Section 27.4 Multiple regression
Least squares method, as outlined at the beginning of Section 27.1, includes multiple linear regression, in which we model a dependent variable by a linear combination of several independent variables. In this form, the matrix \(X\) consists not of various powers of one variable, but of several explanatory variables. In the following example the observations modeled are the scores on a final exam, while explanatory variables are Homework average, Quiz average, Exam 1 score, Exam 2, and Exam 3. After fitting a linear combination of these five variable to the final exam score, the code calculates \(R^2\) and \(t\)-statistics.

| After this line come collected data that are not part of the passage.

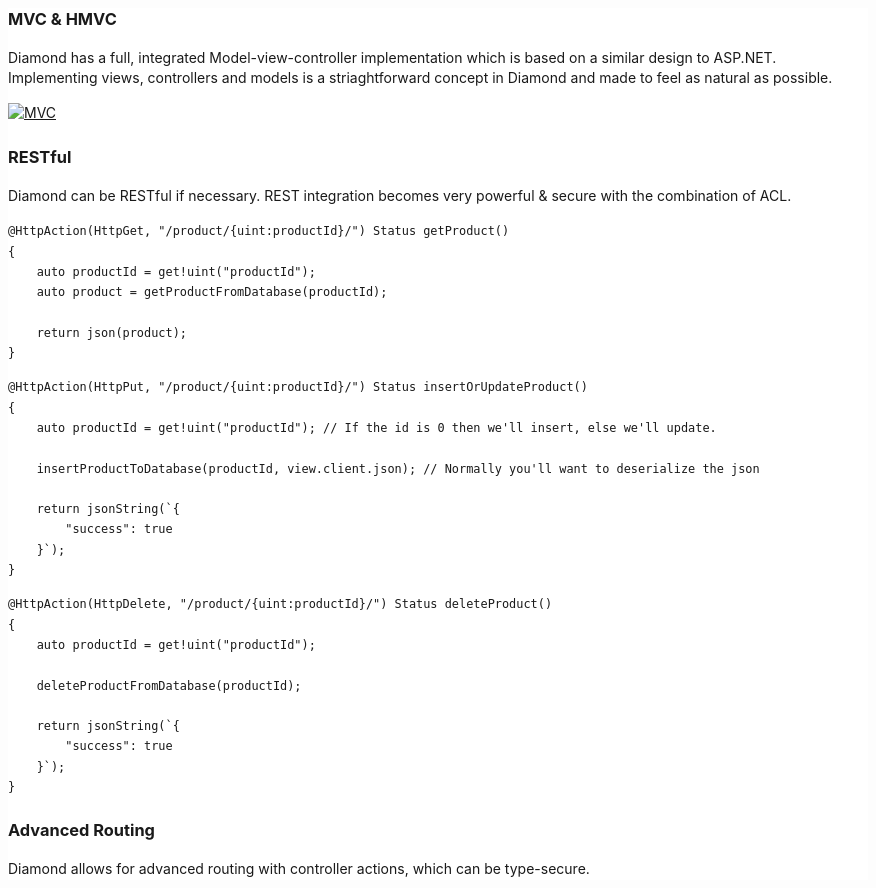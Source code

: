### MVC & HMVC

Diamond has a full, integrated Model-view-controller implementation which is based on a similar design to ASP.NET. Implementing views, controllers and models is a striaghtforward concept in Diamond and made to feel as natural as possible.

[![MVC](https://diamondmvc.github.io/Diamond/images/mvc.jpg)](https://diamondmvc.github.io/Diamond/images/mvc.jpg)

### RESTful

Diamond can be RESTful if necessary. REST integration becomes very powerful & secure with the combination of ACL.

```
@HttpAction(HttpGet, "/product/{uint:productId}/") Status getProduct()
{
    auto productId = get!uint("productId");
    auto product = getProductFromDatabase(productId);

    return json(product);
}
```

```
@HttpAction(HttpPut, "/product/{uint:productId}/") Status insertOrUpdateProduct()
{
    auto productId = get!uint("productId"); // If the id is 0 then we'll insert, else we'll update.

    insertProductToDatabase(productId, view.client.json); // Normally you'll want to deserialize the json

    return jsonString(`{
        "success": true
    }`);
}
```

```
@HttpAction(HttpDelete, "/product/{uint:productId}/") Status deleteProduct()
{
    auto productId = get!uint("productId");

    deleteProductFromDatabase(productId);

    return jsonString(`{
        "success": true
    }`);
}
```

### Advanced Routing

Diamond allows for advanced routing with controller actions, which can be type-secure.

hw = [97 99 90 76 96 80 100 55 69 85 89 100 73 89 95 98 98 73 100 84]'; quiz = [94 104 101 76 102 83 90 81 101 101 105 99 91 98 95 101 88 77 97 95]'; exam1 = [96 100 93 79 95 62 83 88 86 96 95 96 74 91 88 94 96 98 97 94]'; exam2 = [71 80 59 31 70 26 63 65 69 78 79 65 38 75 71 75 68 64 73 68]'; exam3 = [83 86 65 42 82 55 69 38 70 77 65 80 50 79 70 88 75 75 73 56]'; y = [82 92 74 57 77 56 51 42 79 92 89 79 49 84 88 84 71 88 83 89]'; % final exam X = [hw quiz exam1 exam2 exam3]; beta = X\y; z = X*beta; % predicted final scores total = norm(y - mean(y))^2; residual = norm(y - z)^2; disp('Parameters:') disp(beta'); fprintf('R^2 is %g\n', 1 - residual/total); [n, p] = size(X); % X is a matrix of size n by p s2 = norm(y-z)^2/(n-p); C = s2*inv(X'*X); ts = beta./sqrt(diag(C)); disp('t-statistic values'); disp(ts')
How to intepret these results? Can the model be improved by discarding some explanatory variables which fail to explain anything?